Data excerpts
|---|
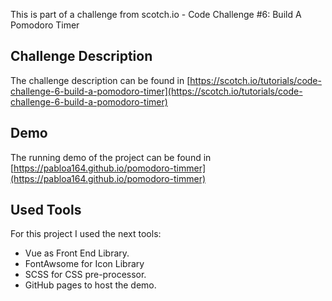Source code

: This is part of a challenge from scotch.io - Code Challenge #6: Build A Pomodoro Timer

## Challenge Description

The challenge description can be found in [https://scotch.io/tutorials/code-challenge-6-build-a-pomodoro-timer](https://scotch.io/tutorials/code-challenge-6-build-a-pomodoro-timer)

## Demo

The running demo of the project can be found in [https://pabloa164.github.io/pomodoro-timmer](https://pabloa164.github.io/pomodoro-timmer)

## Used Tools

For this project I used the next tools:

- Vue as Front End Library.
- FontAwsome for Icon Library
- SCSS for CSS pre-processor.
- GitHub pages to host the demo.
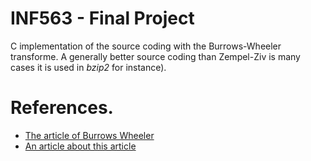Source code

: # INF563 - Final Project

C implementation of the source coding with the Burrows-Wheeler transforme. A generally better source coding than Zempel-Ziv is many cases
it is used in *bzip2* for instance).

# References.
- [The article of Burrows Wheeler](http://www.hpl.hp.com/techreports/Compaq-DEC/SRC-RR-124.pdf)
- [An article about this article](http://www.dogma.net/markn/articles/bwt/bwt.htm)
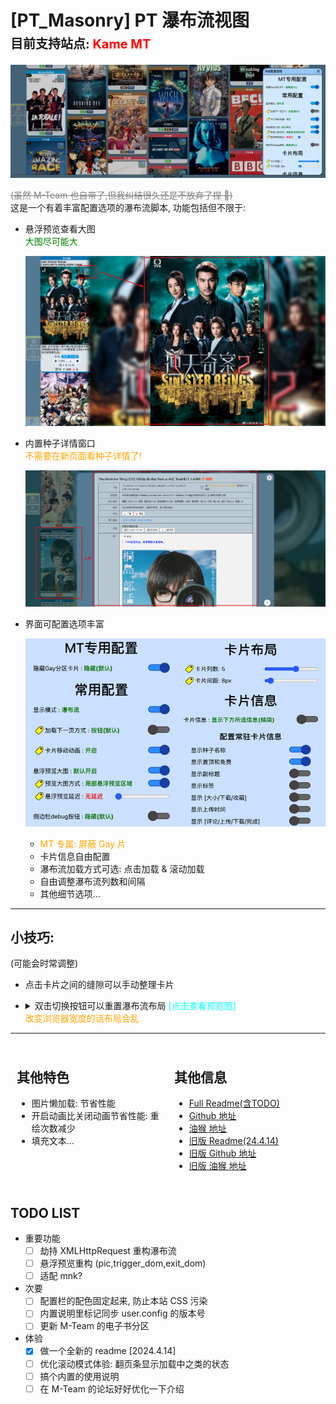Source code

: # [PT_Masonry] PT 瀑布流视图<br><span style="font-size:20px;">目前支持站点: </span><span style="font-size:20px;font-weight:700;color:red;"> Kame MT </span>

<!-- ./video.mp4 -->

![pic_cover](./readme/pic_cover.png)

<s style="color:gray;">(虽然 M-Team 也自带了,但我纠结很久还是不放弃了捏 🤡)</s>  
这是一个有着丰富配置选项的瀑布流脚本, 功能包括但不限于:

- 悬浮预览查看大图
  <br>
  <span style="color:green;">大图尽可能大</span>

  ![pic_hover](./readme/pic_hover.png)

- 内置种子详情窗口
  <br>
  <span style="color:orange;">不需要在新页面看种子详情了!</span>

  ![pic_detail](./readme/pic_detail.png)

- 界面可配置选项丰富

  ![pic_config](./readme/pic_config.png)

  - <span style="color:orange;">MT 专属: 屏蔽 Gay 片</span>
  - 卡片信息自由配置
  - 瀑布流加载方式可选: 点击加载 & 滚动加载
  - 自由调整瀑布流列数和间隔
  - 其他细节选项...

---

## 小技巧:

(可能会时常调整)

<!-- TODO: 这里要调整 -->

- 点击卡片之间的缝隙可以手动整理卡片
- <details>
  <summary>
    双击切换按钮可以重置瀑布流布局
    <span style="color:cyan;">[点击查看预览图]</span>
    <br>
    <span style="color:orange;">改变浏览器宽度的话布局会乱</span>
  </summary>

  ![pic_flowPanel](./readme/pic_flowPanel.png)

---

<div style="display:flex;justify-content:center;align-items:start;">

<div style="padding:10px;flex:1;">

## 其他特色

- 图片懒加载: 节省性能
- 开启动画比关闭动画节省性能: 重绘次数减少
- 填充文本...

</div>

<div style="padding:10px;flex:1;">

## 其他信息

- [Full Readme(含TODO)](./README.md) <!-- TODO: 改成 git 链接 -->
- [Github 地址](https://github.com/KesaubeEire/PT_Masonry_View_Svelte)
- [油猴 地址](https://greasyfork.org/zh-CN/scripts/470821)
- [旧版 Readme(24.4.14)](./readme/readme_old.md)
- [旧版 Github 地址](https://github.com/KesaubeEire/PT_TorrentList_Masonry)
- [旧版 油猴 地址](https://greasyfork.org/zh-CN/scripts/465249-pt种子列表无限下拉瀑布流视图)

</div>

</div>

## TODO LIST

- 重要功能
  - [ ] 劫持 XMLHttpRequest 重构瀑布流
  - [ ] 悬浮预览重构 (pic,trigger_dom,exit_dom)
  - [ ] 适配 mnk?
- 次要
  - [ ] 配置栏的配色固定起来, 防止本站 CSS 污染
  - [ ] 内置说明里标记同步 user.config 的版本号
  - [ ] 更新 M-Team 的电子书分区
- 体验
  - [x] 做一个全新的 readme [2024.4.14]
  - [ ] 优化滚动模式体验: 翻页条显示加载中之类的状态
  - [ ] 搞个内置的使用说明
  - [ ] 在 M-Team 的论坛好好优化一下介绍
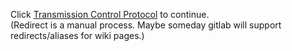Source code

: Click [Transmission Control Protocol](/Transmission_Control_Protocol) to continue.  
(Redirect is a manual process. Maybe someday gitlab will support redirects/aliases for wiki pages.)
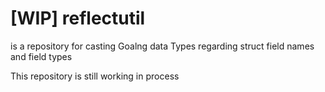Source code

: # [WIP] reflectutil
is a repository for casting Goalng data Types regarding struct field names and field types

This repository is still working in process

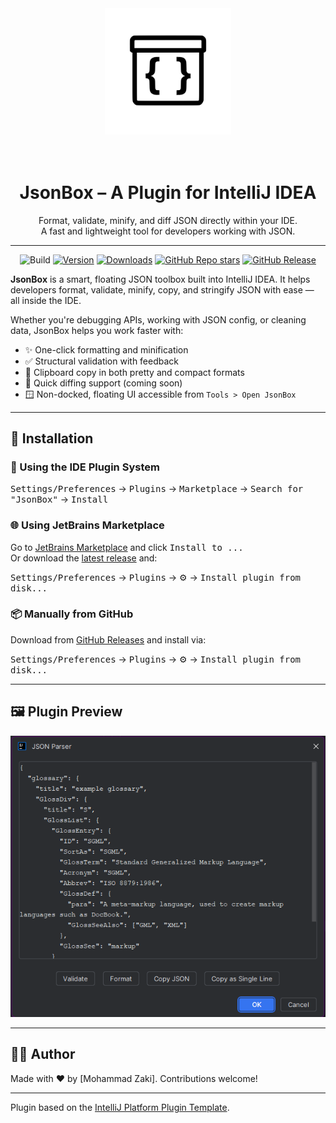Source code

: <div align="center">
  <picture>
    <source media="(prefers-color-scheme: dark)" srcset="https://github.com/iammohdzaki/JsonBox/blob/main/src/main/resources/META-INF/pluginIconLight.svg">
    <img alt="JsonBox logo" src="https://github.com/iammohdzaki/JsonBox/blob/main/src/main/resources/META-INF/pluginIcon.svg" width="40%">
  </picture>
</div>
<br><br>

<h1 align="center">JsonBox – A Plugin for IntelliJ IDEA</h1>

<p align="center">
  Format, validate, minify, and diff JSON directly within your IDE.<br/>
  A fast and lightweight tool for developers working with JSON.
</p>

---
<div align="center">

![Build](https://github.com/iammohdzaki/JsonBox/workflows/Build/badge.svg)
[![Version](https://img.shields.io/jetbrains/plugin/v/MARKETPLACE_ID.svg)](https://plugins.jetbrains.com/plugin/MARKETPLACE_ID)
[![Downloads](https://img.shields.io/jetbrains/plugin/d/MARKETPLACE_ID.svg)](https://plugins.jetbrains.com/plugin/MARKETPLACE_ID)
[![GitHub Repo stars](https://img.shields.io/github/stars/iammohdzaki/JsonBox?style=flat-square)](https://github.com/iammohdzaki/JsonBox/stargazers)
[![GitHub Release](https://img.shields.io/github/v/release/iammohdzaki/JsonBox)](https://github.com/iammohdzaki/JsonBox/releases)

</div>

<!-- Plugin description -->
**JsonBox** is a smart, floating JSON toolbox built into IntelliJ IDEA. It helps developers format, validate, minify,
copy, and stringify JSON with ease — all inside the IDE.

Whether you're debugging APIs, working with JSON config, or cleaning data, JsonBox helps you work faster with:

- ✨ One-click formatting and minification
- ✅ Structural validation with feedback
- 🔗 Clipboard copy in both pretty and compact formats
- 🔄 Quick diffing support (coming soon)
- 🪟 Non-docked, floating UI accessible from `Tools > Open JsonBox`

<!-- Plugin description end -->

---

## 🚀 Installation

### 🧩 Using the IDE Plugin System

<kbd>Settings/Preferences</kbd> → <kbd>Plugins</kbd> → <kbd>Marketplace</kbd> → <kbd>Search for "JsonBox"</kbd> → <kbd>
Install</kbd>

### 🌐 Using JetBrains Marketplace

Go to [JetBrains Marketplace](https://plugins.jetbrains.com/plugin/MARKETPLACE_ID) and click <kbd>Install to ...</kbd>  
Or download the [latest release](https://plugins.jetbrains.com/plugin/MARKETPLACE_ID/versions) and:

<kbd>Settings/Preferences</kbd> → <kbd>Plugins</kbd> → ⚙️ → <kbd>Install plugin from disk...</kbd>

### 📦 Manually from GitHub

Download from [GitHub Releases](https://github.com/iammohdzaki/JsonBox/releases/latest) and install via:

<kbd>Settings/Preferences</kbd> → <kbd>Plugins</kbd> → ⚙️ → <kbd>Install plugin from disk...</kbd>

---

## 🖼 Plugin Preview

<img src="preview/previewPlugin.png" alt="JsonBox Logo"/>

---

## 🧑‍💻 Author

Made with ❤️ by [Mohammad Zaki]. Contributions welcome!

---

Plugin based on the [IntelliJ Platform Plugin Template][template].

[template]: https://github.com/JetBrains/intellij-platform-plugin-template
[docs:plugin-description]: https://plugins.jetbrains.com/docs/intellij/plugin-user-experience.html#plugin-description-and-presentation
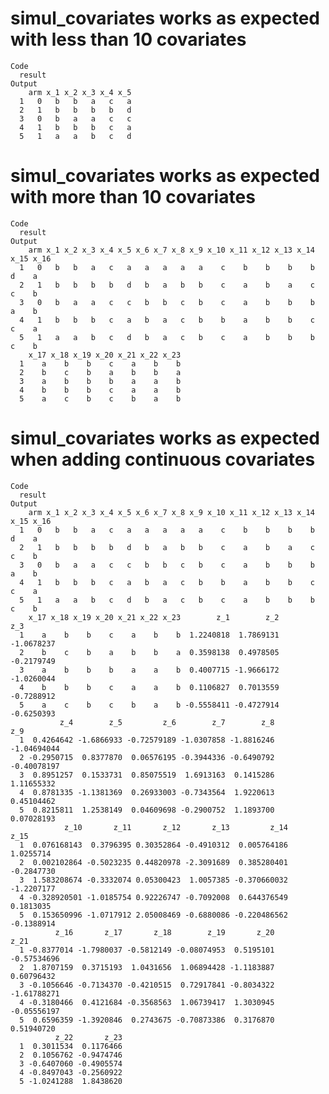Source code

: # simul_covariates works as expected with less than 10 covariates

    Code
      result
    Output
        arm x_1 x_2 x_3 x_4 x_5
      1   0   b   b   a   c   a
      2   1   b   b   b   b   d
      3   0   b   a   a   c   c
      4   1   b   b   b   c   a
      5   1   a   a   b   c   d

# simul_covariates works as expected with more than 10 covariates

    Code
      result
    Output
        arm x_1 x_2 x_3 x_4 x_5 x_6 x_7 x_8 x_9 x_10 x_11 x_12 x_13 x_14 x_15 x_16
      1   0   b   b   a   c   a   a   a   a   a    c    b    b    b    b    d    a
      2   1   b   b   b   b   d   b   a   b   b    c    a    b    a    c    c    b
      3   0   b   a   a   c   c   b   b   c   b    c    a    b    b    b    a    b
      4   1   b   b   b   c   a   b   a   c   b    b    a    b    b    c    c    a
      5   1   a   a   b   c   d   b   a   c   b    c    a    b    b    b    c    b
        x_17 x_18 x_19 x_20 x_21 x_22 x_23
      1    a    b    b    c    a    b    b
      2    b    c    b    a    b    b    a
      3    a    b    b    b    a    a    b
      4    b    b    b    c    a    a    b
      5    a    c    b    c    b    a    b

# simul_covariates works as expected when adding continuous covariates

    Code
      result
    Output
        arm x_1 x_2 x_3 x_4 x_5 x_6 x_7 x_8 x_9 x_10 x_11 x_12 x_13 x_14 x_15 x_16
      1   0   b   b   a   c   a   a   a   a   a    c    b    b    b    b    d    a
      2   1   b   b   b   b   d   b   a   b   b    c    a    b    a    c    c    b
      3   0   b   a   a   c   c   b   b   c   b    c    a    b    b    b    a    b
      4   1   b   b   b   c   a   b   a   c   b    b    a    b    b    c    c    a
      5   1   a   a   b   c   d   b   a   c   b    c    a    b    b    b    c    b
        x_17 x_18 x_19 x_20 x_21 x_22 x_23        z_1        z_2        z_3
      1    a    b    b    c    a    b    b  1.2240818  1.7869131 -1.0678237
      2    b    c    b    a    b    b    a  0.3598138  0.4978505 -0.2179749
      3    a    b    b    b    a    a    b  0.4007715 -1.9666172 -1.0260044
      4    b    b    b    c    a    a    b  0.1106827  0.7013559 -0.7288912
      5    a    c    b    c    b    a    b -0.5558411 -0.4727914 -0.6250393
               z_4        z_5         z_6        z_7        z_8         z_9
      1  0.4264642 -1.6866933 -0.72579189 -1.0307858 -1.8816246 -1.04694044
      2 -0.2950715  0.8377870  0.06576195 -0.3944336 -0.6490792 -0.40078197
      3  0.8951257  0.1533731  0.85075519  1.6913163  0.1415286  1.11655332
      4  0.8781335 -1.1381369  0.26933003 -0.7343564  1.9220613  0.45104462
      5  0.8215811  1.2538149  0.04609698 -0.2900752  1.1893700  0.07028193
                z_10       z_11       z_12       z_13         z_14       z_15
      1  0.076168143  0.3796395 0.30352864 -0.4910312  0.005764186  1.0255714
      2  0.002102864 -0.5023235 0.44820978 -2.3091689  0.385280401 -0.2847730
      3  1.583208674 -0.3332074 0.05300423  1.0057385 -0.370660032 -1.2207177
      4 -0.328920501 -1.0185754 0.92226747 -0.7092008  0.644376549  0.1813035
      5  0.153650996 -1.0717912 2.05008469 -0.6880086 -0.220486562 -0.1388914
              z_16       z_17       z_18        z_19       z_20        z_21
      1 -0.8377014 -1.7980037 -0.5812149 -0.08074953  0.5195101 -0.57534696
      2  1.8707159  0.3715193  1.0431656  1.06894428 -1.1183887  0.60796432
      3 -0.1056646 -0.7134370 -0.4210515  0.72917841 -0.8034322 -1.61788271
      4 -0.3180466  0.4121684 -0.3568563  1.06739417  1.3030945 -0.05556197
      5  0.6596359 -1.3920846  0.2743675 -0.70873386  0.3176870  0.51940720
              z_22       z_23
      1  0.3011534  0.1176466
      2  0.1056762 -0.9474746
      3 -0.6407060 -0.4905574
      4 -0.8497043 -0.2560922
      5 -1.0241288  1.8438620

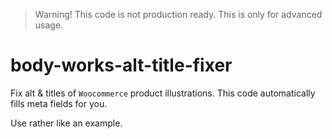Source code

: > Warning! This code is not production ready. This is only for advanced usage. 

# body-works-alt-title-fixer

Fix alt & titles of `Woocommerce` product illustrations. This code automatically fills meta fields for you.

Use rather like an example.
|---|
§ **What you are asked to do**: Go through the data and show each line that holds "user".

§ **Result of this task**:
  - [ ] 内置说明里标记同步 user.config 的版本号
[docs:plugin-description]: https://plugins.jetbrains.com/docs/intellij/plugin-user-experience.html#plugin-description-and-presentation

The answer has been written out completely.